A roaming communication system (50) includes a first local telephone system (70), a first communication module (70) connected to the first local telephone system (72) and connected to the Internet (52) through a first dynamic IP address, a second local telephone system (72) , and a second communication module (70) connected to the second local telephone system (72) and connected to the Internet (52) through a second dynamic IP address per Fig 2. The first and second communication modules are each capable of converting voice signals respectively received from the first and second local telephone systems to voice packets for transmission over the Internet and are capable of restoring voice packets received through the Internet into voice signals. The roaming communication system also includes a host (90) connected to the Internet (52) through a static IP address per Fig. 2. The host is used to control voice packet traffic between the first communication module and the second communication module.

Description

Title Roaming communication system over Internet

Background of Invention

1. Field of the Invention The present invention relates to a telephone communication system, and more specif cally, to a roaming telephone communication system created across the Internet by using dynamic Internet Protocol (IP) addresses.

2. Description of the Prior Art With the growing popularity of high-speed Internet connections, it is now feasible for Voice over Internet Protocol (VoIP) phone calls to be made over the Internet. One main advantage of VoIP is that VoIP phone calls are significantly less expensive than phone calls made solely over a public switched telephone network (PSTN). Please refer to Fig.l. Fig.l is a functional block diagram of a VoIP system 10 according to the prior art. The VoIP system 10 connects a first voice gateway 16 to a second voice gateway 22. Each of the first and second voice gateways 16 and 22 is connected to each other through respective Internet connections 14 and 20. The Internet connections 14 and 20 may be an xDSL connection or another suitable broadband Internet connection. The Internet connection 20 provides a static IP address to each of the first and second voice gateways 16 and 22. The first voice gateway 16 is connected to a normal telephone 18 for allowing the normal telephone 18 to make phone calls through the Internet 12. The second voice gateway 22 is connected to a private branch exchange (PBX) 24, which provides telephone service to a plurality of phone extensions 26.

Each of the first and second voice gateways 16 and 22 converts voice signals into voice packets for transmitting the voice packets via the Internet 12. Likewise, the first and second voice gateways 16 and 22 convert voice packets received through the Internet 12 into voice signals that are then sent to the appropriate normal telephone 18 or phone extension 26. Unfortunately, the VoIP system 10 requires each of the first and second voice gateways 16 and 22 to be connected to the Internet 12 through a static IP address. Not only are static IP addresses more expensive than dynamic IP addresses, but also neither of the first and second voice gateways 16 and 22 can be easily moved since the static IP address service would have to be moved to another location as well.
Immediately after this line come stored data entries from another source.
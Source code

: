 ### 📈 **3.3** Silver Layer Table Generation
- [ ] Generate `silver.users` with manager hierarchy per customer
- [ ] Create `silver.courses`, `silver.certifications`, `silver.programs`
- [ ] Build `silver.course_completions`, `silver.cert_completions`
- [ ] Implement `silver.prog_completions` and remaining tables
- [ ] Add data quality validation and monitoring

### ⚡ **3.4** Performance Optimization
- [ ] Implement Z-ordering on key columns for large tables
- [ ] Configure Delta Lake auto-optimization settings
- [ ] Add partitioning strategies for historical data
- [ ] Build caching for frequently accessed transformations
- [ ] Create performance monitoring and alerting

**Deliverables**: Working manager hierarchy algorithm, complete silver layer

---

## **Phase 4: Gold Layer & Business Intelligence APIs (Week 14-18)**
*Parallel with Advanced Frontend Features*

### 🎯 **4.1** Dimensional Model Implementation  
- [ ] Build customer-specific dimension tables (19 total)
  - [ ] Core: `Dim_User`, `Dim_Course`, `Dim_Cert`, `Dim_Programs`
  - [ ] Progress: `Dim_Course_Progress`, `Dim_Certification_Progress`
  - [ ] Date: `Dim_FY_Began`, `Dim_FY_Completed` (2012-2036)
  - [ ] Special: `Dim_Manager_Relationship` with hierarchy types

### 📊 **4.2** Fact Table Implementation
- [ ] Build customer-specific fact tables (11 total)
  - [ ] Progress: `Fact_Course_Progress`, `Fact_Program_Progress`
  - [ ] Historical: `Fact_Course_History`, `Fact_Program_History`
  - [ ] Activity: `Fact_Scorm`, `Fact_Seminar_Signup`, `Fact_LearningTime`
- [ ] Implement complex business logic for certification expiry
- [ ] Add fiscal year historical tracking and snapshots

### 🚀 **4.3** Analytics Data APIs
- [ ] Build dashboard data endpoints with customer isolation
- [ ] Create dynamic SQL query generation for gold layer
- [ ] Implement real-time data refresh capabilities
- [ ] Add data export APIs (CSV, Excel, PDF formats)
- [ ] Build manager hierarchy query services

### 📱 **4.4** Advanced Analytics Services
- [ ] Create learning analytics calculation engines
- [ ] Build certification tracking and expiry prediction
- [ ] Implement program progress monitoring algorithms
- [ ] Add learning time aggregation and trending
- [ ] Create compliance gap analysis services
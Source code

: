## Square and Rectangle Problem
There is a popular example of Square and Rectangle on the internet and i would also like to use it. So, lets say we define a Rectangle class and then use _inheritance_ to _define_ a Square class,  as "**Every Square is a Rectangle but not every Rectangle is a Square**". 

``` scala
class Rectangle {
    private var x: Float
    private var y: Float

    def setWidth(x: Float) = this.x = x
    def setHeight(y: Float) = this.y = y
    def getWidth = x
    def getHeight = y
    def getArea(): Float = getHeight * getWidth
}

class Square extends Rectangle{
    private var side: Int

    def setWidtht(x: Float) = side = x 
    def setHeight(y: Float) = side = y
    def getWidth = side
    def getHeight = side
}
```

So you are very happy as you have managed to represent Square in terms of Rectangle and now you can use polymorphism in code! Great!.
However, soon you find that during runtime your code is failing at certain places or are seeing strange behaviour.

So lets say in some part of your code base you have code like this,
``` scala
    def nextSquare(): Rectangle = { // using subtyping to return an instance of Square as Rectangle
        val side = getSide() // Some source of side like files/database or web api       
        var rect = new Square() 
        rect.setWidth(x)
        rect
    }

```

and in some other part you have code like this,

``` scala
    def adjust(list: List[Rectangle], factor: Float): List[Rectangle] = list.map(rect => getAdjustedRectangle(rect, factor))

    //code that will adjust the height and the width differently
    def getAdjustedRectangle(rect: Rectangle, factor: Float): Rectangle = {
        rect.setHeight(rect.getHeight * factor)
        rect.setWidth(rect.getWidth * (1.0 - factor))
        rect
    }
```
Summary of Invention It is therefore an objective of the claimed invention to provide a roaming communication system that can be connected through dynamic IP addresses in order to solve the above-mentioned problems .
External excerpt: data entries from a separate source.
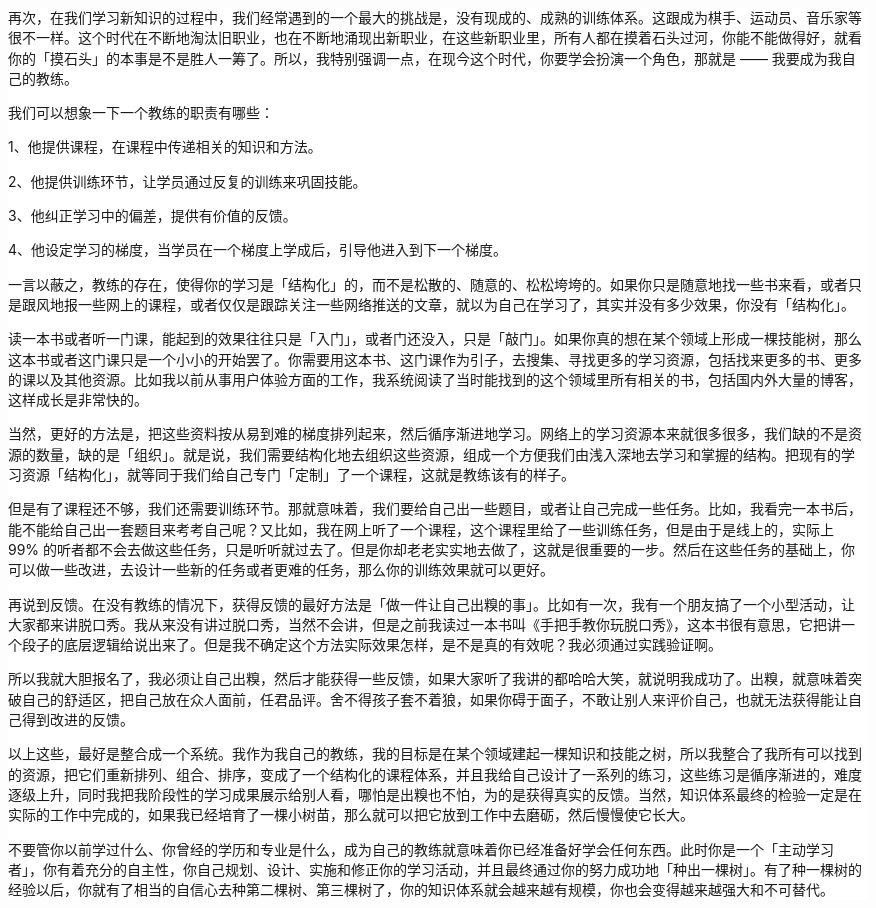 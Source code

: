 再次，在我们学习新知识的过程中，我们经常遇到的一个最大的挑战是，没有现成的、成熟的训练体系。这跟成为棋手、运动员、音乐家等很不一样。这个时代在不断地淘汰旧职业，也在不断地涌现出新职业，在这些新职业里，所有人都在摸着石头过河，你能不能做得好，就看你的「摸石头」的本事是不是胜人一筹了。所以，我特别强调一点，在现今这个时代，你要学会扮演一个角色，那就是 —— 我要成为我自己的教练。

我们可以想象一下一个教练的职责有哪些：

1、他提供课程，在课程中传递相关的知识和方法。

2、他提供训练环节，让学员通过反复的训练来巩固技能。

3、他纠正学习中的偏差，提供有价值的反馈。

4、他设定学习的梯度，当学员在一个梯度上学成后，引导他进入到下一个梯度。

一言以蔽之，教练的存在，使得你的学习是「结构化」的，而不是松散的、随意的、松松垮垮的。如果你只是随意地找一些书来看，或者只是跟风地报一些网上的课程，或者仅仅是跟踪关注一些网络推送的文章，就以为自己在学习了，其实并没有多少效果，你没有「结构化」。

读一本书或者听一门课，能起到的效果往往只是「入门」，或者门还没入，只是「敲门」。如果你真的想在某个领域上形成一棵技能树，那么这本书或者这门课只是一个小小的开始罢了。你需要用这本书、这门课作为引子，去搜集、寻找更多的学习资源，包括找来更多的书、更多的课以及其他资源。比如我以前从事用户体验方面的工作，我系统阅读了当时能找到的这个领域里所有相关的书，包括国内外大量的博客，这样成长是非常快的。

当然，更好的方法是，把这些资料按从易到难的梯度排列起来，然后循序渐进地学习。网络上的学习资源本来就很多很多，我们缺的不是资源的数量，缺的是「组织」。就是说，我们需要结构化地去组织这些资源，组成一个方便我们由浅入深地去学习和掌握的结构。把现有的学习资源「结构化」，就等同于我们给自己专门「定制」了一个课程，这就是教练该有的样子。

但是有了课程还不够，我们还需要训练环节。那就意味着，我们要给自己出一些题目，或者让自己完成一些任务。比如，我看完一本书后，能不能给自己出一套题目来考考自己呢？又比如，我在网上听了一个课程，这个课程里给了一些训练任务，但是由于是线上的，实际上 99% 的听者都不会去做这些任务，只是听听就过去了。但是你却老老实实地去做了，这就是很重要的一步。然后在这些任务的基础上，你可以做一些改进，去设计一些新的任务或者更难的任务，那么你的训练效果就可以更好。

再说到反馈。在没有教练的情况下，获得反馈的最好方法是「做一件让自己出糗的事」。比如有一次，我有一个朋友搞了一个小型活动，让大家都来讲脱口秀。我从来没有讲过脱口秀，当然不会讲，但是之前我读过一本书叫《手把手教你玩脱口秀》，这本书很有意思，它把讲一个段子的底层逻辑给说出来了。但是我不确定这个方法实际效果怎样，是不是真的有效呢？我必须通过实践验证啊。

所以我就大胆报名了，我必须让自己出糗，然后才能获得一些反馈，如果大家听了我讲的都哈哈大笑，就说明我成功了。出糗，就意味着突破自己的舒适区，把自己放在众人面前，任君品评。舍不得孩子套不着狼，如果你碍于面子，不敢让别人来评价自己，也就无法获得能让自己得到改进的反馈。

以上这些，最好是整合成一个系统。我作为我自己的教练，我的目标是在某个领域建起一棵知识和技能之树，所以我整合了我所有可以找到的资源，把它们重新排列、组合、排序，变成了一个结构化的课程体系，并且我给自己设计了一系列的练习，这些练习是循序渐进的，难度逐级上升，同时我把我阶段性的学习成果展示给别人看，哪怕是出糗也不怕，为的是获得真实的反馈。当然，知识体系最终的检验一定是在实际的工作中完成的，如果我已经培育了一棵小树苗，那么就可以把它放到工作中去磨砺，然后慢慢使它长大。

不要管你以前学过什么、你曾经的学历和专业是什么，成为自己的教练就意味着你已经准备好学会任何东西。此时你是一个「主动学习者」，你有着充分的自主性，你自己规划、设计、实施和修正你的学习活动，并且最终通过你的努力成功地「种出一棵树」。有了种一棵树的经验以后，你就有了相当的自信心去种第二棵树、第三棵树了，你的知识体系就会越来越有规模，你也会变得越来越强大和不可替代。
According to the claimed invention, a roaming communication system includes a first local telephone system, a first communication module connected to the first local telephone system and connected to the Internet through a first dynamic IP address, a second local telephone system, and a second communication module connected to the second local telephone system and connected to the Internet through a second dynamic IP address . The first and second communication modules are each capable of converting voice signals respectively received from the first and second local telephone systems to voice packets for transmission over the Internet and are capable of restoring voice packets received through the Internet into voice signals. The roaming communication system also includes a host connected to the Internet through a static IP address. The host is used to control voice packet traffic between the first communication module and the second communication module. It is an advantage of the claimed invention that the first and second communication modules can easily be connected to the roaming communication system through a connection to the Internet using a dynamic IP address. Thus, new communication modules can easily be added to the roaming communication system at any time, and without additional cost involved to register a static IP address. Moreover, the roaming communication system only requires a single host, and does not require a voice gateway at each geographical location of the roaming communication system.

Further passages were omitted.